Minggu, 05 Oktober 2014

Inovasi di Tangan Sendiri, di Tanah Sendiri



 
Tatkala separuh dekade lalu “Zizhu chuangxin” dicetuskan Hu Jintao, Presiden China, bagaikan tengah meluruskan telunjuk ke masa depannya. “Zizhu chuangxin” atau “inovasi di tangan sendiri, di tanah sendiri”. Inilah mimpi yang tengah di kejar Negeri Semiliar Wajah. “Zizhu chuangxin”, menurut Hu, bukan saja satu-satunya pilihan agar China meraih kemakmuran berkesinambungan (sustainable prosperity) di abad-abad mendatang, tetapi juga taktik merebut tongkat kepemimpinan dunia (global leadership) ambisi China yang lain.

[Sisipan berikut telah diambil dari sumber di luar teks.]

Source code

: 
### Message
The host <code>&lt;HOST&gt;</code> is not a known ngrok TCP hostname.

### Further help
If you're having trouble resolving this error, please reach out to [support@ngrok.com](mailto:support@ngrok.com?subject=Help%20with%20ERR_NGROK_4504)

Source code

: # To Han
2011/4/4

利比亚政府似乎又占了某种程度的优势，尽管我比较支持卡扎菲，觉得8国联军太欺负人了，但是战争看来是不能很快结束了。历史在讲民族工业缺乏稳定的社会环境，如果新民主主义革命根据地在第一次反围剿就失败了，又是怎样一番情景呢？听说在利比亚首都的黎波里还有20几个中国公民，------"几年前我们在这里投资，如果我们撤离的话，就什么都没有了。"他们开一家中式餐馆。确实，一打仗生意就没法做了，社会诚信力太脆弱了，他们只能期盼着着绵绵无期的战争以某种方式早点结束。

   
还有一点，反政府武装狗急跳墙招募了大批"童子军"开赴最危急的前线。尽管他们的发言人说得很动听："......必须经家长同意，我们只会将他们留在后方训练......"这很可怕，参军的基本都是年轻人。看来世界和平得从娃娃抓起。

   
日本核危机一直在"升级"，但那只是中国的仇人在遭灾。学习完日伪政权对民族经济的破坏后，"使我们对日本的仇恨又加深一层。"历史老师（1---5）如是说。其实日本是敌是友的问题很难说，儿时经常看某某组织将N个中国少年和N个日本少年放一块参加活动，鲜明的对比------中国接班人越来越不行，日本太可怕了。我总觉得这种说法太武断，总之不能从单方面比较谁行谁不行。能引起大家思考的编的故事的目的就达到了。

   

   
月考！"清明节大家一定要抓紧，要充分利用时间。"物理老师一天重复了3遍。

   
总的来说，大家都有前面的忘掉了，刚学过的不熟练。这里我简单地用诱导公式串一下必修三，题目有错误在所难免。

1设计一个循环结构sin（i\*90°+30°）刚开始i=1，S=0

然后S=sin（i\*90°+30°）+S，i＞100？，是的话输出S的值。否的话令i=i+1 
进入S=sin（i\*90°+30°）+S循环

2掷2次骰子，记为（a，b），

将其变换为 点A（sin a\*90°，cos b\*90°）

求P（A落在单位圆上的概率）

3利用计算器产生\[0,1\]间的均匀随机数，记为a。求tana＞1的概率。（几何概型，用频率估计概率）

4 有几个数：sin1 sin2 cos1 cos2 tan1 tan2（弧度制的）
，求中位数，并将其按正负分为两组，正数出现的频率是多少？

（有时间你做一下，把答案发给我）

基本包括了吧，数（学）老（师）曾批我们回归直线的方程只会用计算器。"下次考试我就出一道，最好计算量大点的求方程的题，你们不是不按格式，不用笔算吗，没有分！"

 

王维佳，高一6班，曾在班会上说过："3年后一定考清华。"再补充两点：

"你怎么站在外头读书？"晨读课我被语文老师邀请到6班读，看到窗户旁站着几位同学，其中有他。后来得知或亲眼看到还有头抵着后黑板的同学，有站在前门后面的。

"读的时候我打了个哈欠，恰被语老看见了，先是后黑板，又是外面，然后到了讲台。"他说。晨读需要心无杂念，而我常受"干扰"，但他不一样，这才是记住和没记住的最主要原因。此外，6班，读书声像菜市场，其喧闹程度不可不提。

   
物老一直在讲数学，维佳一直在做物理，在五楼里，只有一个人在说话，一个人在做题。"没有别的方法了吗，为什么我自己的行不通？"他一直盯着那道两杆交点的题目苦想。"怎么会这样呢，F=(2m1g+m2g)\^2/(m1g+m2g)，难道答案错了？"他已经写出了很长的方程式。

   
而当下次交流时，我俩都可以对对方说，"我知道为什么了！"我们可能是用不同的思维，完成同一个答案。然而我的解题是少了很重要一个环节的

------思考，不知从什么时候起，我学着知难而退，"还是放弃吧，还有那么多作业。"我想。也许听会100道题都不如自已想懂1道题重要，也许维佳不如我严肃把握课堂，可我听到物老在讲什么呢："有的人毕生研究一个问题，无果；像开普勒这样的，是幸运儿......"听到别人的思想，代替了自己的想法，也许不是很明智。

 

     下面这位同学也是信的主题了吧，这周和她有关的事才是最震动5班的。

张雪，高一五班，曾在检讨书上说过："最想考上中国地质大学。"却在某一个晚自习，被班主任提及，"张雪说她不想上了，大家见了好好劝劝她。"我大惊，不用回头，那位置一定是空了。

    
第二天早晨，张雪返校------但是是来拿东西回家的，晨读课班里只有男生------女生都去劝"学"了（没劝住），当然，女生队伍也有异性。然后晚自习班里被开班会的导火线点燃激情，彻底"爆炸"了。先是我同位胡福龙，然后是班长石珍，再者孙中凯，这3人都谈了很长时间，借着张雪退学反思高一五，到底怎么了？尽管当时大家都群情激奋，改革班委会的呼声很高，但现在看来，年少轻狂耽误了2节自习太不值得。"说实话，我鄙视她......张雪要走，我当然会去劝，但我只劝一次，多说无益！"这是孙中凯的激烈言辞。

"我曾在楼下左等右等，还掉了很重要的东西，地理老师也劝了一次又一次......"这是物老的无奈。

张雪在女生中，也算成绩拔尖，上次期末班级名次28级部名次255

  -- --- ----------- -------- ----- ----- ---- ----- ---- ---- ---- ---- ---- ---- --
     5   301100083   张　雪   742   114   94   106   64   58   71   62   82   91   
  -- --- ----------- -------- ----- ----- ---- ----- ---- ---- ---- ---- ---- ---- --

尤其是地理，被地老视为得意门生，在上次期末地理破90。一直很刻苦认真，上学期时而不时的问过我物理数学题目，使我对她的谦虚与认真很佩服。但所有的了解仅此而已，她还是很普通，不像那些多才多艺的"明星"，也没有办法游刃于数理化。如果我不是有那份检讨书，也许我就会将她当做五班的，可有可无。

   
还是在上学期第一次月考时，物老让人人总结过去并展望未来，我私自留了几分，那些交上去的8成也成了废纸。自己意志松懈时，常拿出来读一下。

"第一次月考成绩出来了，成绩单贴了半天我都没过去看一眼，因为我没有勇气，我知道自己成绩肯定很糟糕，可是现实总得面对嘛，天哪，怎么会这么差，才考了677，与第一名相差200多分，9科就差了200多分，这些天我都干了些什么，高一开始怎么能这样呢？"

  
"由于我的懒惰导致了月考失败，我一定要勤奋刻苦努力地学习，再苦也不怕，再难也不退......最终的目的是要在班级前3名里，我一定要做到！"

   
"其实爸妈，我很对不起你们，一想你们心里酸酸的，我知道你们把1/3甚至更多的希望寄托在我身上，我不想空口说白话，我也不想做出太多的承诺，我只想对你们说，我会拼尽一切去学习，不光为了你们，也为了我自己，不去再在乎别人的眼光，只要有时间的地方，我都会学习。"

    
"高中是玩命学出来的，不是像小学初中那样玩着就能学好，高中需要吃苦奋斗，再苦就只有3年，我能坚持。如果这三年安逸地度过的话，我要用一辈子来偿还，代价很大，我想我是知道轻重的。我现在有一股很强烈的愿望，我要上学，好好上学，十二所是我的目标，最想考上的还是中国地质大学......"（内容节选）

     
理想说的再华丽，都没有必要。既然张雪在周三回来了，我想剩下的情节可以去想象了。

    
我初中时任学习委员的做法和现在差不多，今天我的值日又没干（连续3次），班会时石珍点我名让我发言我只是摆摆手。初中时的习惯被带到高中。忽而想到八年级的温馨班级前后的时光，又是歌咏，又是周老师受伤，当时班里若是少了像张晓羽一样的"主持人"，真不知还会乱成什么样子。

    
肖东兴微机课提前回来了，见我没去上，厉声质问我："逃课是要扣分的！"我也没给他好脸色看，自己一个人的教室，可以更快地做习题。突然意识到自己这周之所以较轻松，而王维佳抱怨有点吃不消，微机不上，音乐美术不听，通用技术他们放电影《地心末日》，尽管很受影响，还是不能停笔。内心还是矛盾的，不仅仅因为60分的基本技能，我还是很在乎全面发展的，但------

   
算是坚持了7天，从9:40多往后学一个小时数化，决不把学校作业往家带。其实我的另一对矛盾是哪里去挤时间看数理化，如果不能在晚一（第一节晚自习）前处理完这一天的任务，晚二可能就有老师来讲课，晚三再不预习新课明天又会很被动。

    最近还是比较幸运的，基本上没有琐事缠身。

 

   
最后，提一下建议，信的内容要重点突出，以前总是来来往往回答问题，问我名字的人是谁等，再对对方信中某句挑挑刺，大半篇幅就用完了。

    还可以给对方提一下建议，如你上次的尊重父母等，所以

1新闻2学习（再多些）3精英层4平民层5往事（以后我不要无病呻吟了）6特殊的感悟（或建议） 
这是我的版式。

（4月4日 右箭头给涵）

Di Beijing, Shanghai dan Shenzen, tiga kota sentra klaster teknologi-tinggi, keping-keping mimpi “Zizhu chuangxin” disusun. Zhongguancun Technology Center di distrik Haidian, Beijing, misalnya. Inilah hub teknologi yang telah sukses membidani kelahiran Loongson, prosesor mikro pertama karya ilmuwan China. Semula habitat terpenting di benua Asia dan bukan mustahil kelak dunia : 12.000-an perusahaan high-tech berkantor di klaster IT yang dihampari tujuh taman raksasa ini, termasuk perusahaan high-tech grup Fortune 500 seperti Microsoft, Intel, Google, ata NEC. Ribuan perusahaan IT lokal tumbuh bagai jamur musim hujan di hub teknologi yang tenaga ahlinya disuplai oleh dua perguruan tinggi prestisius, Tsinghua dan Peking University.
Zhongguancun jelas meniru pola sukses yang dilakoni hub teknologi Silicon Valley di California, AS, yang disokong Stanford University. Jadilah Zhongguancun Silicon Valley-nya China. Selain prosesor mikro Loongson, dari Zhongguancun,China mengorbitkan Lenovo. Inilah PC terbesar ketiga di dunia saat ini.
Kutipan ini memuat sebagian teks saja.